FFCP 2025 – The Land of Morning Calm de Park Ri-woong

Posté le 4 novembre 2025 par

Récompensé à Busan et déjà passé par Vesoul, le second long métrage de Park Ri-woong, The Land of Morning Calm était l’un des retours attendus de ce 20e Festivai du Film Coréen à Paris (FFCP). En effet, le réalisateur s’était déjà distingué avec The Girl on a Bulldozer, qui présentait lui aussi des personnages accablés par les aléas de la vie et la brutalité de la société coréenne mais refusant de se laisser abattre, avec des solutions parfois radicales. Cette fois, il s’agit de l’histoire d’un vieux pêcheur bougon qui accepte d’aider son employé à disparaitre, pour fuir sa vie qu’il ne supporte plus, sans se rendre compte des conséquences pour ceux qui restent.

A la fois tableau d’une société dans la tourmente et drame intime, le film confirme le bien qu’on pouvait penser du réalisateur après son premier long. Après le portrait d’une jeune fille en colère, il se penche cette fois sur un vieil homme qui semble avoir accepté son destin, hanté par le deuil, mais qui va finir par se révolter non pour lui-même mais pour autrui, comme pour exorciser les fantômes de son passé. Le film prend clairement le parti des pêcheurs, les plans d’ouverture établissant le travail nocturne qui les use et les met en danger, où seules les mouettes semblent déjà éveillées (le titre original signifie Les Mouettes de la mer du matin). Diverses questions de société sont abordées : les secours qui s’arrêtent la nuit tombée parce que la mer est jugée trop dangereuse, alors que les marins sont en mer, les jeux de pouvoir des petits chefs qui, se sentant eux-mêmes sous-fifres, prennent plaisir à humilier autrui, la xénophobie mêlée de jalousie des habitants de zones périphériques se sentant déclassées… Mais toutes ces thématiques apparaissent naturellement au fil d’un récit tragicomique, sur un plan en apparence simple qui tourne mal.
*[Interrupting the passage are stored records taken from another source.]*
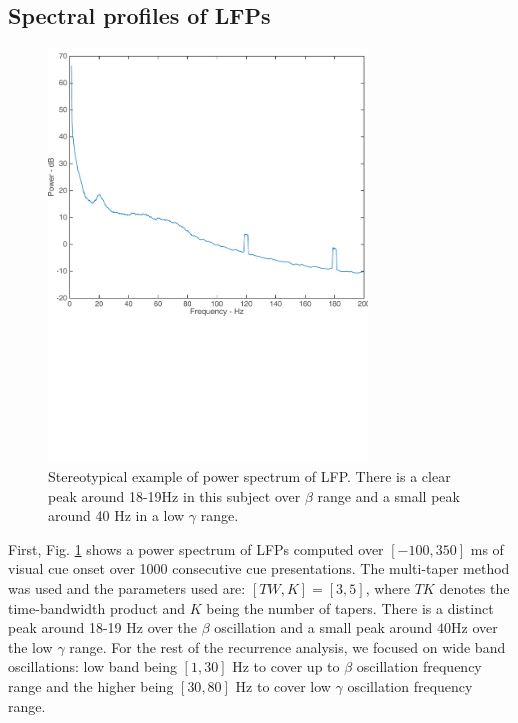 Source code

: \documentclass[letterpaper, 9pt, conference]{ieeeconf}
\begin{document}
\subsection{Spectral profiles of LFPs}
\begin{figure}[ht!]
\begin{minipage}{20pc}
\includegraphics[width=20pc]{PSD_v1.pdf}
\caption{\label{fig:psd}Stereotypical example of power spectrum of LFP. There is a clear peak around 18-19Hz in this subject over $\beta$ range and  a small peak around 40 Hz in a low $\gamma$ range.}
\end{minipage}\hspace{2pc}
\end{figure}

First, Fig. \ref{fig:psd} shows a power spectrum of LFPs computed over $[-100, 350]$ ms of visual cue onset over 1000 consecutive cue presentations. The multi-taper method was used and the parameters used are: $[TW, K]=[3, 5]$, where $TK$ denotes the time-bandwidth product and $K$ being the number of tapers. There is a distinct peak around 18-19 Hz over the $\beta$ oscillation and a small peak around $40$Hz over the low $\gamma$ range. For the rest of the recurrence analysis, we focused on wide band oscillations: low band being $[1, 30]$ Hz to cover up to $\beta$ oscillation frequency range and the higher being $[30, 80]$ Hz to cover low $\gamma$ oscillation frequency range. 
\end{document}
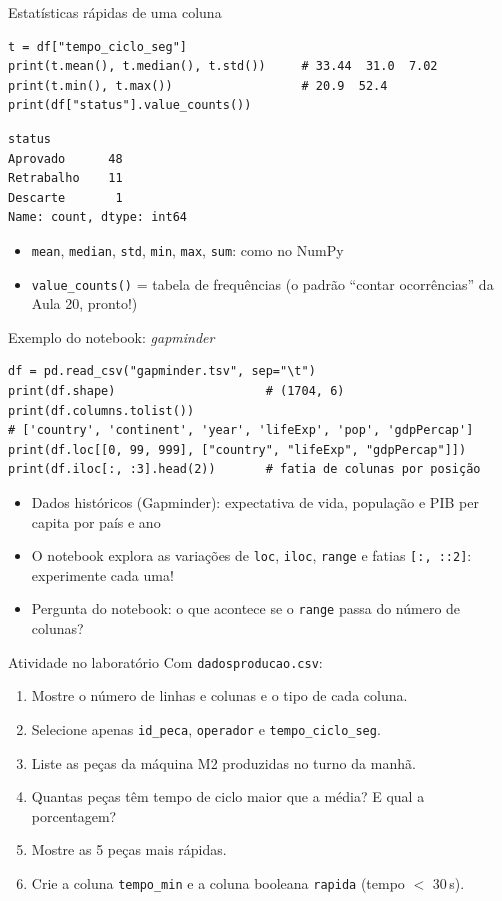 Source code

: \documentclass[aspectratio=169,10pt,t]{beamer}
\begin{document}
\begin{frame}[fragile]{Estatísticas rápidas de uma coluna}
\begin{lstlisting}
t = df["tempo_ciclo_seg"]
print(t.mean(), t.median(), t.std())     # 33.44  31.0  7.02
print(t.min(), t.max())                  # 20.9  52.4
print(df["status"].value_counts())
\end{lstlisting}
\begin{lstlisting}[style=saida]
status
Aprovado      48
Retrabalho    11
Descarte       1
Name: count, dtype: int64
\end{lstlisting}
  \begin{itemize}\small
    \item \texttt{mean}, \texttt{median}, \texttt{std}, \texttt{min}, \texttt{max}, \texttt{sum}: como no NumPy
    \item \texttt{value\_counts()} = tabela de frequências (o padrão ``contar ocorrências'' da Aula 20, pronto!)
  \end{itemize}
\end{frame}

\begin{frame}[fragile]{Exemplo do notebook: \emph{gapminder}}
\begin{lstlisting}
df = pd.read_csv("gapminder.tsv", sep="\t")
print(df.shape)                     # (1704, 6)
print(df.columns.tolist())
# ['country', 'continent', 'year', 'lifeExp', 'pop', 'gdpPercap']
print(df.loc[[0, 99, 999], ["country", "lifeExp", "gdpPercap"]])
print(df.iloc[:, :3].head(2))       # fatia de colunas por posição
\end{lstlisting}
  \begin{itemize}
    \item Dados históricos (Gapminder): expectativa de vida, população e PIB per capita por país e ano
    \item O notebook explora as variações de \texttt{loc}, \texttt{iloc}, \texttt{range} e fatias \texttt{[:, ::2]}: experimente cada uma!
    \item Pergunta do notebook: o que acontece se o \texttt{range} passa do número de colunas?
  \end{itemize}
\end{frame}

\begin{frame}{Atividade no laboratório}
  Com \texttt{dadosproducao.csv}:
  \begin{enumerate}
    \item Mostre o número de linhas e colunas e o tipo de cada coluna.
    \item Selecione apenas \texttt{id\_peca}, \texttt{operador} e \texttt{tempo\_ciclo\_seg}.
    \item Liste as peças da máquina M2 produzidas no turno da manhã.
    \item Quantas peças têm tempo de ciclo maior que a média? E qual a porcentagem?
    \item Mostre as 5 peças mais rápidas.
    \item Crie a coluna \texttt{tempo\_min} e a coluna booleana \texttt{rapida} (tempo \(<\) 30\,s).
  \end{enumerate}
\end{frame}
\end{document}
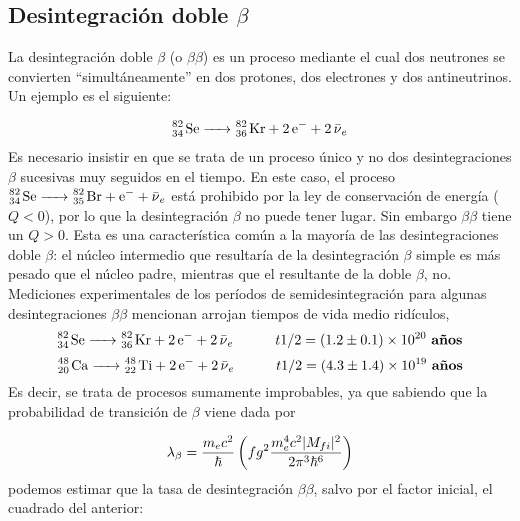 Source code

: \subsection{Desintegración doble $\beta$}

La desintegración doble $\beta$ (o $\beta \beta$) es un proceso mediante el cual dos neutrones se convierten ``simultáneamente'' en dos protones, dos electrones y dos antineutrinos. Un ejemplo es el siguiente:

\begin{eqnarray}
	\ce{^82_34 Se -> ^82_36 Kr + 2e^- + 2\bar{\nu}_e}
\end{eqnarray}
Es necesario insistir en que se trata de un proceso único y no dos desintegraciones $\beta$ sucesivas muy seguidos en el tiempo. En este caso, el proceso $
\ce{^82_34 Se -> ^82_35 Br + e^- + \bar{\nu}_e}$ está prohibido por la ley de conservación de energía ($Q<0$), por lo que la desintegración $\beta$ no puede tener lugar. Sin embargo $\beta \beta$ tiene un $Q>0$. Esta es una característica común a la mayoría de las desintegraciones doble $\beta$: el núcleo intermedio que resultaría de la desintegración $\beta$ simple es más pesado que el núcleo padre, mientras que el resultante de la doble $\beta$, no. \\

Mediciones experimentales de los períodos de semidesintegración para  algunas desintegraciones $\beta \beta$ mencionan arrojan tiempos de vida medio ridículos, 
\begin{equation}
	\ce{^82_34 Se -> ^82_36 Kr + 2e^- + 2\bar{\nu}_e} \tquad t{1/2} = (1.2\pm 0.1)\times10^{20} \ \textbf{años}
\end{equation}
\begin{equation}
\ce{^48_20 Ca -> ^48_22 Ti + 2e^- + 2\bar{\nu}_e} \tquad t{1/2} = (4.3\pm 1.4)\times10^{19} \ \textbf{años}
\end{equation}
Es decir, se trata de procesos sumamente improbables, ya que sabiendo que la probabilidad de transición de $\beta$ viene dada por

\begin{equation}
	\lambda_\beta = \frac{m_e c^2}{\hbar} \left( fg^2 \frac{m_e^4 c^2 |M_{fi}|^2}{2\pi^3 \hbar^6} \right)
\end{equation}
podemos estimar que la tasa de desintegración $\beta \beta$, salvo por el factor inicial, el cuadrado del anterior:

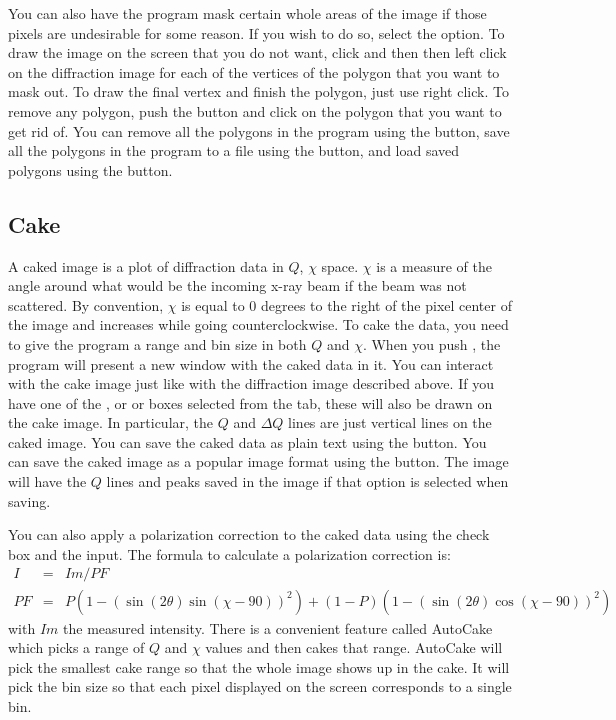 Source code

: You can also have the program mask certain whole areas 
of the image if those pixels are undesirable for some 
reason. If you wish to do so, select the 
 option. To draw the image on the
screen that you do not want, click  and
then then left click on the diffraction image for each 
of the vertices of the polygon that you want to mask out.
To draw the final vertex and finish the polygon, just
use right click. To remove any polygon, push the 
 button and click on the polygon that
you want to get rid of. You can remove all the polygons
in the program using the  button, save
all the polygons in the program to a file using the
 button, and load saved polygons using
the  button.

\subsection{Cake}
\index{$\chi$}
A caked image is a plot of diffraction data in $Q$, 
$\chi$ space. $\chi$ is a measure of the angle around 
what would be the incoming x-ray beam if the beam was 
not scattered. By convention, $\chi$ is equal to 0
degrees to the right of the pixel center of the image 
and increases while going counterclockwise. To cake the
data, you need to give the program a range and bin size 
in both $Q$ and $\chi$. When you push , the
program will present a new window with the caked data in
it. You can interact with the cake image just like with
the diffraction image described above. If you have one of
the , or  or 
 boxes selected from the  
tab, these will also be drawn on the cake image. In particular,
the $Q$ and $\Delta Q$ lines are just vertical lines on the
caked image. You can save the caked data as plain text 
using the  button. You can save the caked 
image as a popular image format using the 
button. The image will have the $Q$ lines and peaks saved
in the image if that option is selected when saving.

You can also apply a polarization correction to the caked
data using the  check box
and the  input. The formula to calculate a 
polarization correction is:
\begin{eqnarray}
    I&=&Im/PF \\ 
    PF&=&P(1 - (\sin(2\theta)\sin(\chi-90))^2) + 
    (1 - P)(1 - (\sin(2\theta)\cos(\chi-90))^2)
\end{eqnarray}
with $Im$ the measured intensity. There is a convenient
feature called AutoCake which picks a range of $Q$ and $\chi$ 
values and then cakes that range. AutoCake will pick the
smallest cake range so that the whole image shows up in
the cake. It will pick the bin size so that each pixel 
displayed on the screen corresponds to a single bin.

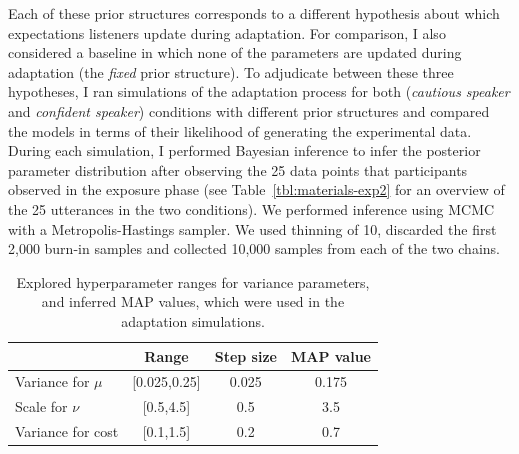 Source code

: Each of these prior structures corresponds to a different hypothesis about which expectations listeners update during adaptation. For comparison, I also considered a baseline in which none of the parameters are updated during adaptation (the {\it fixed} prior structure). To adjudicate between these three hypotheses, I ran simulations of the adaptation process for both (\textit{cautious speaker} and \textit{confident speaker}) conditions with different prior structures and compared the models in terms of their likelihood of generating the experimental data. During each simulation, I performed Bayesian inference to infer the posterior parameter distribution after observing the 25 data points that participants observed in the exposure phase (see Table~\ref{tbl:materials-exp2} for an overview of the 25 utterances in the two conditions). We performed inference using MCMC with a Metropolis-Hastings sampler. We used thinning of 10, discarded the first 2,000 burn-in samples and collected 10,000 samples from each of the two chains.

\begin{table}
\center
\begin{tabular}{l | c | c | c  }
 & Range &  Step size & MAP value  \\ \midrule
Variance for $\mu$ & [0.025,0.25] & 0.025 & 0.175  \\
Scale for $\nu$  & [0.5,4.5]  & 0.5   & 3.5  \\
Variance for cost & [0.1,1.5] & 0.2 & 0.7  \\
\end{tabular}
\caption{Explored hyperparameter ranges for variance parameters, and inferred MAP values, which were used in the adaptation simulations.  \label{tbl:hyperparams}}
\end{table}


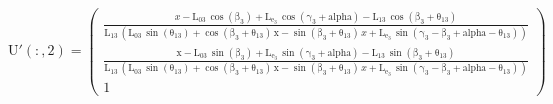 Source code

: \documentclass[]{article}
\begin{document}
\begin{equation*}
\mathrm{U'(:, 2)} = \left(\begin{array}{c} \frac{x - \mathrm{\mathrm{L_{03}}}\, \cos\!\left(\mathrm{\mathrm{\beta_3}}\right) + \mathrm{\mathrm{L_{e_3}}}\, \cos\!\left(\mathrm{\mathrm{\gamma_3}} + \mathrm{alpha}\right) - \mathrm{\mathrm{L_{13}}}\, \cos\!\left(\mathrm{\mathrm{\beta_3}} + \mathrm{\theta_{13}}\right)}{\mathrm{\mathrm{L_{13}}}\, \left(\mathrm{\mathrm{L_{03}}}\, \sin\!\left(\mathrm{\theta_{13}}\right) + \cos\!\left(\mathrm{\mathrm{\beta_3}} + \mathrm{\theta_{13}}\right)\, \mathrm{x} - \sin\!\left(\mathrm{\mathrm{\beta_3}} + \mathrm{\theta_{13}}\right)\, x + \mathrm{\mathrm{L_{e_3}}}\, \sin\!\left(\mathrm{\mathrm{\gamma_3}} - \mathrm{\mathrm{\beta_3}} + \mathrm{alpha} - \mathrm{\theta_{13}}\right)\right)}\\ \frac{\mathrm{x} - \mathrm{\mathrm{L_{03}}}\, \sin\!\left(\mathrm{\mathrm{\beta_3}}\right) + \mathrm{\mathrm{L_{e_3}}}\, \sin\!\left(\mathrm{\mathrm{\gamma_3}} + \mathrm{alpha}\right) - \mathrm{\mathrm{L_{13}}}\, \sin\!\left(\mathrm{\mathrm{\beta_3}} + \mathrm{\theta_{13}}\right)}{\mathrm{\mathrm{L_{13}}}\, \left(\mathrm{\mathrm{L_{03}}}\, \sin\!\left(\mathrm{\theta_{13}}\right) + \cos\!\left(\mathrm{\mathrm{\beta_3}} + \mathrm{\theta_{13}}\right)\, \mathrm{x} - \sin\!\left(\mathrm{\mathrm{\beta_3}} + \mathrm{\theta_{13}}\right)\, x + \mathrm{\mathrm{L_{e_3}}}\, \sin\!\left(\mathrm{\mathrm{\gamma_3}} - \mathrm{\mathrm{\beta_3}} + \mathrm{alpha} - \mathrm{\theta_{13}}\right)\right)}\\ 1 \end{array}\right)
\end{equation*}
\end{document}
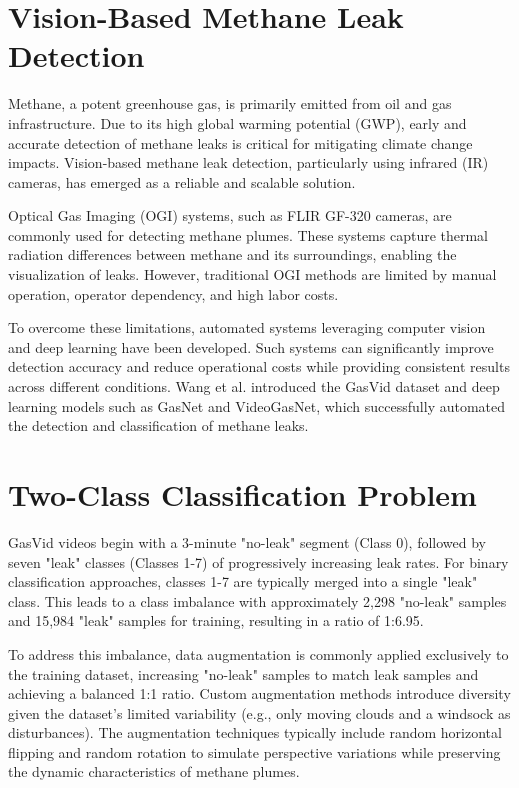 \section{Vision-Based Methane Leak Detection}

Methane, a potent greenhouse gas, is primarily emitted from oil and gas infrastructure. Due to its high global warming potential (GWP), early and accurate detection of methane leaks is critical for mitigating climate change impacts. Vision-based methane leak detection, particularly using infrared (IR) cameras, has emerged as a reliable and scalable solution.

Optical Gas Imaging (OGI) systems, such as FLIR GF-320 cameras, are commonly used for detecting methane plumes. These systems capture thermal radiation differences between methane and its surroundings, enabling the visualization of leaks. However, traditional OGI methods are limited by manual operation, operator dependency, and high labor costs.

To overcome these limitations, automated systems leveraging computer vision and deep learning have been developed. Such systems can significantly improve detection accuracy and reduce operational costs while providing consistent results across different conditions. Wang et al. introduced the GasVid dataset and deep learning models such as GasNet and VideoGasNet, which successfully automated the detection and classification of methane leaks.

\section{Two-Class Classification Problem}

GasVid videos begin with a 3-minute "no-leak" segment (Class 0), followed by seven "leak" classes (Classes 1-7) of progressively increasing leak rates. For binary classification approaches, classes 1-7 are typically merged into a single "leak" class. This leads to a class imbalance with approximately 2,298 "no-leak" samples and 15,984 "leak" samples for training, resulting in a ratio of 1:6.95.

To address this imbalance, data augmentation is commonly applied exclusively to the training dataset, increasing "no-leak" samples to match leak samples and achieving a balanced 1:1 ratio. Custom augmentation methods introduce diversity given the dataset's limited variability (e.g., only moving clouds and a windsock as disturbances). The augmentation techniques typically include random horizontal flipping and random rotation to simulate perspective variations while preserving the dynamic characteristics of methane plumes.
En effet, le cœur du film se trouve dans les répercussions de la disparition du pêcheur sur la vie de sa vieille mère et de sa compagne, immigrée vietnamienne dont la naturalisation n’est pas encore actée. L’évaporé n’a pas jugé bon de prévenir les deux femmes de son plan, et celles-ci refusent d’accepter sa mort. Le film choisit des façons brutales pour montrer toute la force de cette absence, la jeune femme connaissant une fausse couche et la mère continuant de hanter le film avec une poussette vide comme déambulateur. La distribution est excellente, des acteurs vétérans Yoon Joo-sang, en marin misanthrope au passé dramatique, le pied pris dans les filets de ses mensonges, et Yang Hee-kyung, en statue voutée dans sa douleur, à la jeune modèle vietnamienne Khazak. Plus le film avance, plus les personnages prennent en épaisseur, au fur et à mesure où les enjeux propres à chacun se révèlent. Tous les personnages ne sont pas sympathiques mais la règle du jeu est claire, « ce qui est terrible sur terre, c’est que chacun a ses raisons ». Mais chaque fois que quelqu’un essaie d’imposer son ordre rigide à autrui ou manque d’empathie en oubliant de se mettre à la place de l’autre, les choses virent à la catastrophe, que ce soit dans le récit présent ou dans ce qu’on découvre du passé de cette communauté.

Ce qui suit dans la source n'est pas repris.